Harden's superstar summer: $200M shoe deal, NBA 2K16 cover and more
NEW YORK — It’s the final week of the craziest summer of James Harden’s career, and his feet may have managed to steal the spotlight from his beard. One month ago, Harden jumped the Nike ship for a $200 million contract from adidas, and at a recent public appearance he wore Jordans and sent cameramen on a feeding frenzy for his soles. Harden's new deal, which will bring with it a signature sneaker, doesn’t kick in until Oct 1. A non-compete clause with Nike prevents him from wearing the competition in the meantime, but that doesn't mean people aren't riled up about it anyway.
Camera clicks echo around a darkened Chelsea nightclub as Harden, reigning champ and MVP Stephen Curry, and embryonic world-devourer Anthony Davis discuss life as it pertains to the plot of popular video game NBA 2K16. The plot, featured in the game’s new story mode, was drawn up by legendary director Spike Lee. He sits a few feet away, next to Shaquille O’Neal and Ernie Johnson, who moderates the panel. The trio of stars share the game’s cover, and are here to participate in the launch event and talk shop.

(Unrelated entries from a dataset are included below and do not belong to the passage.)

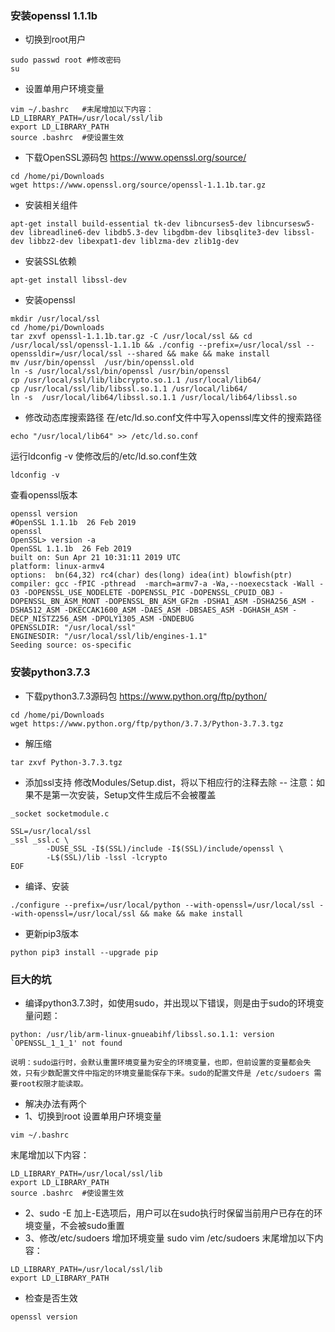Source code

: ### 安装openssl 1.1.1b
- 切换到root用户
```
sudo passwd root #修改密码
su
```
- 设置单用户环境变量
```
vim ~/.bashrc   #末尾增加以下内容：
LD_LIBRARY_PATH=/usr/local/ssl/lib
export LD_LIBRARY_PATH
source .bashrc  #使设置生效
```

- 下载OpenSSL源码包 https://www.openssl.org/source/
```
cd /home/pi/Downloads
wget https://www.openssl.org/source/openssl-1.1.1b.tar.gz
```
- 安装相关组件
```
apt-get install build-essential tk-dev libncurses5-dev libncursesw5-dev libreadline6-dev libdb5.3-dev libgdbm-dev libsqlite3-dev libssl-dev libbz2-dev libexpat1-dev liblzma-dev zlib1g-dev
```
- 安装SSL依赖
```
apt-get install libssl-dev
```
- 安装openssl
```
mkdir /usr/local/ssl
cd /home/pi/Downloads
tar zxvf openssl-1.1.1b.tar.gz -C /usr/local/ssl && cd  /usr/local/ssl/openssl-1.1.1b && ./config --prefix=/usr/local/ssl --openssldir=/usr/local/ssl --shared && make && make install
mv /usr/bin/openssl  /usr/bin/openssl.old
ln -s /usr/local/ssl/bin/openssl /usr/bin/openssl
cp /usr/local/ssl/lib/libcrypto.so.1.1 /usr/local/lib64/
cp /usr/local/ssl/lib/libssl.so.1.1 /usr/local/lib64/
ln -s  /usr/local/lib64/libssl.so.1.1 /usr/local/lib64/libssl.so
```
- 修改动态库搜索路径
在/etc/ld.so.conf文件中写入openssl库文件的搜索路径
```
echo "/usr/local/lib64" >> /etc/ld.so.conf
```
运行ldconfig -v 使修改后的/etc/ld.so.conf生效
```
ldconfig -v
```
查看openssl版本
```
openssl version
#OpenSSL 1.1.1b  26 Feb 2019
openssl
OpenSSL> version -a
OpenSSL 1.1.1b  26 Feb 2019
built on: Sun Apr 21 10:31:11 2019 UTC
platform: linux-armv4
options:  bn(64,32) rc4(char) des(long) idea(int) blowfish(ptr) 
compiler: gcc -fPIC -pthread  -march=armv7-a -Wa,--noexecstack -Wall -O3 -DOPENSSL_USE_NODELETE -DOPENSSL_PIC -DOPENSSL_CPUID_OBJ -DOPENSSL_BN_ASM_MONT -DOPENSSL_BN_ASM_GF2m -DSHA1_ASM -DSHA256_ASM -DSHA512_ASM -DKECCAK1600_ASM -DAES_ASM -DBSAES_ASM -DGHASH_ASM -DECP_NISTZ256_ASM -DPOLY1305_ASM -DNDEBUG
OPENSSLDIR: "/usr/local/ssl"
ENGINESDIR: "/usr/local/ssl/lib/engines-1.1"
Seeding source: os-specific
```
### 安装python3.7.3
- 下载python3.7.3源码包 https://www.python.org/ftp/python/
```
cd /home/pi/Downloads
wget https://www.python.org/ftp/python/3.7.3/Python-3.7.3.tgz
```
- 解压缩
```
tar zxvf Python-3.7.3.tgz
```
- 添加ssl支持
修改Modules/Setup.dist，将以下相应行的注释去除
-- 注意：如果不是第一次安装，Setup文件生成后不会被覆盖
```cat >> /home/pi/Downloads/Python-3.7.3/Modules/Setup.dist <<"EOF"
_socket socketmodule.c
 
SSL=/usr/local/ssl
_ssl _ssl.c \
        -DUSE_SSL -I$(SSL)/include -I$(SSL)/include/openssl \
        -L$(SSL)/lib -lssl -lcrypto
EOF
```
- 编译、安装
```
./configure --prefix=/usr/local/python --with-openssl=/usr/local/ssl --with-openssl=/usr/local/ssl && make && make install
```
- 更新pip3版本
```
python pip3 install --upgrade pip
```

### 巨大的坑
- 编译python3.7.3时，如使用sudo，并出现以下错误，则是由于sudo的环境变量问题：
```
python: /usr/lib/arm-linux-gnueabihf/libssl.so.1.1: version `OPENSSL_1_1_1' not found 
```
```
说明：sudo运行时，会默认重置环境变量为安全的环境变量，也即，但前设置的变量都会失效，只有少数配置文件中指定的环境变量能保存下来。sudo的配置文件是 /etc/sudoers 需要root权限才能读取。
```
- 解决办法有两个
- 1、切换到root
设置单用户环境变量
```
vim ~/.bashrc
```
末尾增加以下内容：
```
LD_LIBRARY_PATH=/usr/local/ssl/lib
export LD_LIBRARY_PATH
source .bashrc  #使设置生效
```
- 2、sudo -E
加上-E选项后，用户可以在sudo执行时保留当前用户已存在的环境变量，不会被sudo重置
- 3、修改/etc/sudoers
增加环境变量
sudo vim /etc/sudoers
末尾增加以下内容：
```
LD_LIBRARY_PATH=/usr/local/ssl/lib
export LD_LIBRARY_PATH
```

- 检查是否生效
```
openssl version
```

As Harden sits on the panel alongside his NBA brethren, semi-candidly discussing their respective rises to fame, your eyes can't help but gravitate toward his mysterious, crackled white leather sneakers with single-knotted black laces. What are those? Amid sneaker limbo, the Rockets star is wearing Balenciaga kicks (retail $635). Objectively this should not be significant, but the game’s newly pre-eminent shooting guard should be used to the attention by now.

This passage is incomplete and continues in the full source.